▶ **Problem**
Copy out every line of the records in which "youtu" can be found.

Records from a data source
● ● ●
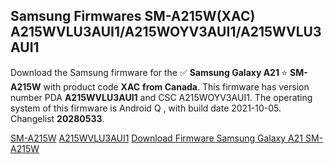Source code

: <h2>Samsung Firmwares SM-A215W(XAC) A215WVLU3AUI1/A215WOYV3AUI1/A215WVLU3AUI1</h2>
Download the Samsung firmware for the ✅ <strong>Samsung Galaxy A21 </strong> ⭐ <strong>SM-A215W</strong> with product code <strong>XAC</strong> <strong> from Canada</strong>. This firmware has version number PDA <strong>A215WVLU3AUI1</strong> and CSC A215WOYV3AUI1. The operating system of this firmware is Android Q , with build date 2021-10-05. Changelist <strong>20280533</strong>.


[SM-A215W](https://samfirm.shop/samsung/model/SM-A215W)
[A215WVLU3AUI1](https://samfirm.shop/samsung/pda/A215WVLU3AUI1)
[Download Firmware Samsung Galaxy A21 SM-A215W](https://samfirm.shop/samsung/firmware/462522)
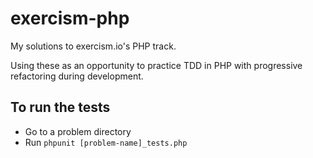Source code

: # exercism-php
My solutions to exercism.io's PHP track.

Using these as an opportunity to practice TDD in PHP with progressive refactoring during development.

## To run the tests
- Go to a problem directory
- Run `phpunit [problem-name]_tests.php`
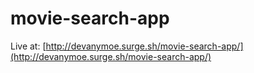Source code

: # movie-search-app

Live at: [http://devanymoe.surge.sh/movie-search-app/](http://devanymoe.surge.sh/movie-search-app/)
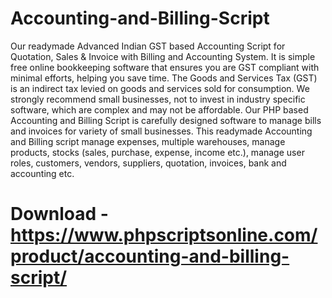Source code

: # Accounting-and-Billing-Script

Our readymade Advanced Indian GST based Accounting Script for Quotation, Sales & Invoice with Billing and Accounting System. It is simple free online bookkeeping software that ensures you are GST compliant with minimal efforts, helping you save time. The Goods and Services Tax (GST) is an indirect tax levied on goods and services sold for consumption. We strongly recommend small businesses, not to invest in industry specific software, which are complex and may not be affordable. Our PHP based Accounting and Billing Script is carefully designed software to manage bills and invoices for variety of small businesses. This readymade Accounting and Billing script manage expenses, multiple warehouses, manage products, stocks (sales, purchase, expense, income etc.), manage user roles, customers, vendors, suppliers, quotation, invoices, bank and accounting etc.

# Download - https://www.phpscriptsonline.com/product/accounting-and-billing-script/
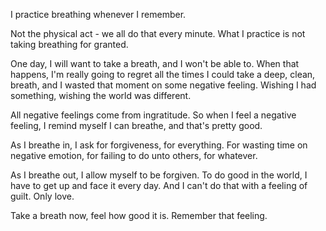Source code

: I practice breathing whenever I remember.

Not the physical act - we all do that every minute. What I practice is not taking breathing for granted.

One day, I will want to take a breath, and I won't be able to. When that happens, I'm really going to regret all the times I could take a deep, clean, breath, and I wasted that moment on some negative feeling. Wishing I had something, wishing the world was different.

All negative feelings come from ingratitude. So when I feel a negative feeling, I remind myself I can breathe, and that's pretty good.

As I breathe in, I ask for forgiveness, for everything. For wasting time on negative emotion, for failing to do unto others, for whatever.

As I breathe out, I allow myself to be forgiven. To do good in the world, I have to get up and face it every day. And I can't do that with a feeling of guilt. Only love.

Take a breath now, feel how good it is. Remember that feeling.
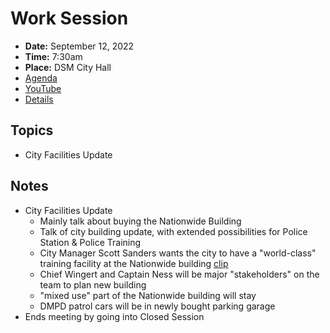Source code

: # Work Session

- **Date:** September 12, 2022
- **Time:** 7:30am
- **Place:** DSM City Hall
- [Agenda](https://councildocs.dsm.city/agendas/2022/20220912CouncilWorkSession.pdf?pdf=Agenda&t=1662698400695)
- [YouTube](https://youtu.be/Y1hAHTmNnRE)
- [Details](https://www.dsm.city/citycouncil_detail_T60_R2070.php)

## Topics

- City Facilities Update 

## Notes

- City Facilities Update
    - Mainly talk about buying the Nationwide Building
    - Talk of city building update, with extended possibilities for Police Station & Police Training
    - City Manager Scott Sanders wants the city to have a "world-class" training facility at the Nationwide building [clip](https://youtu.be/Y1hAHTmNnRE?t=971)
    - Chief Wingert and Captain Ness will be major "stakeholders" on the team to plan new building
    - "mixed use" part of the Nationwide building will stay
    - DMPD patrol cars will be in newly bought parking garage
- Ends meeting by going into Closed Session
● ● ●
▶ **Exercise answer**
- [YouTube](https://youtu.be/Y1hAHTmNnRE)
    - City Manager Scott Sanders wants the city to have a "world-class" training facility at the Nationwide building [clip](https://youtu.be/Y1hAHTmNnRE?t=971)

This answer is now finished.